Attorney General KATZENBACH. You will have an answer tomorrow morning at 10:30, Mr. Chairman.
Senator Ervin. Fine, I hope so. I will supply the name. Attorney General KATZENBACH. Yes, sir; I understand. (Off the record.) Senator ERVIN. Thank you. We will recess now until 10:30 in the morning.
(Whereupon, the subcommittee recessed at 1:05 p.m. until 10:30 a.m., Tuesday, June 7, 1966.)
TUESDAY, JUNE 7, 1966
Washington, D.C. The subcommittee met, pursuant to recess, at 10:30 a.m., in room 2228, New Senate Office Building, Senator Samuel J. Ervin, Jr., presiding.
sent: Senators Ervin, Kennedy of Massachusetts, Scott, and Javits.

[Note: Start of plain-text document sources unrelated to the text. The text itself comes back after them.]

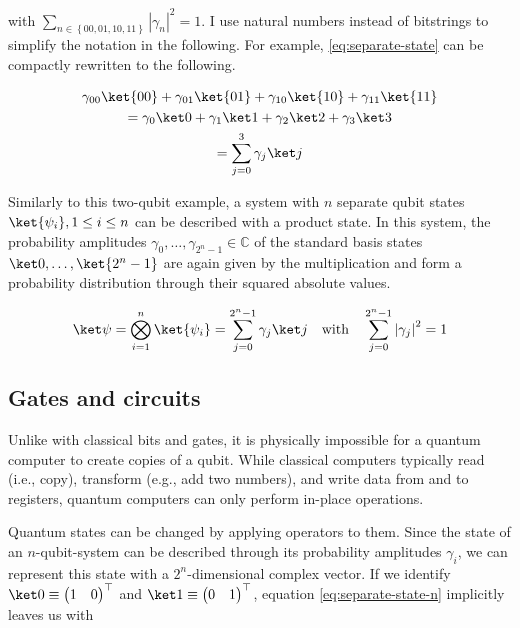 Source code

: with $\sum_{n \in \left\{00, 01, 10, 11\right\}} \left|\gamma_n\right|^2 = 1$.
I use natural numbers instead of bitstrings to simplify the notation in the
following.
For example, \autoref{eq:separate-state} can be compactly rewritten to the
following.

\begin{equation}
    \label{eq:separate-state-natural-numbers}
    \begin{gathered}
            \gamma_{00} \ket{00} + \gamma_{01} \ket{01} + \gamma_{10} \ket{10} + \gamma_{11} \ket{11}\\
        =   \gamma_0 \ket 0 + \gamma_1 \ket 1 + \gamma_2 \ket 2 + \gamma_3 \ket 3\\
        =   \sum_{j=0}^3 \gamma_j \ket j
    \end{gathered}
\end{equation}

Similarly to this two-qubit example, a system with $n$ separate qubit states
$\ket{\psi_i}, 1 \leq i \leq n$ can be described with a product state.
In this system, the probability amplitudes
$\gamma_0, \dots, \gamma_{2^n -1} \in \mathbb C$ of the standard basis states
$\ket 0, \dots, \ket{2^n -1}$ are again given by the multiplication and form a
probability distribution through their squared absolute values.

\begin{equation}
    \label{eq:separate-state-n}
    \ket\psi = \bigotimes_{i=1}^n \ket{\psi_i} = \sum_{j=0}^{2^n -1} \gamma_j \ket j
        \quad\text{with}\quad \sum_{j=0}^{2^n -1} \left|\gamma_j\right|^2 = 1
\end{equation}

\subsection{Gates and circuits}

Unlike with classical bits and gates, it is physically impossible for a quantum
computer to create copies of a qubit.
While classical computers typically read (i.e., copy), transform (e.g., add two
numbers), and write data from and to registers, quantum computers can only
perform in-place operations.

Quantum states can be changed by applying operators to them.
Since the state of an $n$-qubit-system can be described through its probability
amplitudes $\gamma_i$, we can represent this state with a $2^n$-dimensional
complex vector.
If we identify $\ket 0 \equiv \begin{pmatrix}1 & 0\end{pmatrix}^\top$ and
$\ket 1 \equiv \begin{pmatrix}0 & 1\end{pmatrix}^\top$,
equation \ref{eq:separate-state-n} implicitly leaves us with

Also present: George Autry, chief counsel; H. Houston Groome, Jr., Lawrence M. Baskir, and Lewis W. Evans, counsel; and John Baker, minority counsel. Senator ERVIN. The subcommittee will come to order.
Mr. Attorney General, as I said in my statement yesterday, despite the cowardly crimes of a few individuals and despite the concurring advisory opinion by some members of the Supreme Court to the contrary, the language, the legislative history and the interpretations of the 14th amendment make it clear that Congress cannot make punishable as crimes the acts of private citizens. Nevertheless, it was brought to our attention again yesterday that some action is in order.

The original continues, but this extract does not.